# This is a simple notebook to use Logistic Regression model for the Ising model.

It accompanies Chapter 5 of the book (4 of 5).

Copyright: Viviana Acquaviva (2023); see also other data credits below.

This notebook is modified by Gang Xu for PSI Scientific Machine Learning course. 

License: [BSD-3-clause](https://opensource.org/license/bsd-3-clause/)

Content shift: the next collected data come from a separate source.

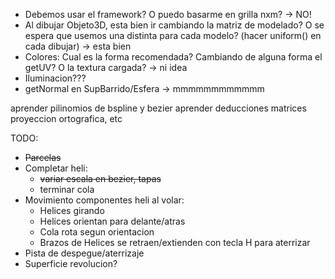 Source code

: - Debemos usar el framework? O puedo basarme en grilla nxm? -> NO!
- Al dibujar Objeto3D, esta bien ir cambiando la matriz de modelado? O se espera que usemos una distinta para cada modelo? (hacer uniform() en cada dibujar) -> esta bien
- Colores: Cual es la forma recomendada? Cambiando de alguna forma el getUV? O la textura cargada? -> ni  idea
- Iluminacion???
- getNormal en SupBarrido/Esfera -> mmmmmmmmmmmm

aprender pilinomios de bspline y bezier
aprender deducciones matrices proyeccion ortografica, etc



TODO:
- ~~Parcelas~~
- Completar heli:
    - ~~variar escala en bezier, tapas~~
    - terminar cola
- Movimiento componentes heli al volar:
    - Helices girando
    - Helices orientan para delante/atras
    - Cola rota segun orientacion
    - Brazos de Helices se retraen/extienden con tecla H para aterrizar
- Pista de despegue/aterrizaje
- Superficie revolucion?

## Import libraries <span style="color:blue"> (no need to change)

In [None]:
import pandas as pd
import numpy as np
import matplotlib
import matplotlib.pyplot as plt
import pickle
from matplotlib import cm

In [None]:
from sklearn.linear_model import LogisticRegression

from sklearn.model_selection import cross_val_predict, cross_val_score, cross_validate, train_test_split

from sklearn.model_selection import KFold, StratifiedKFold

from sklearn import metrics

## We now see an example from Mehta et al 2018:

["A high-bias, low-variance introduction to Machine Learning for physicists"](https://arxiv.org/abs/1803.08823).

(Thank you to Pankaj Mehta and David Schwab)!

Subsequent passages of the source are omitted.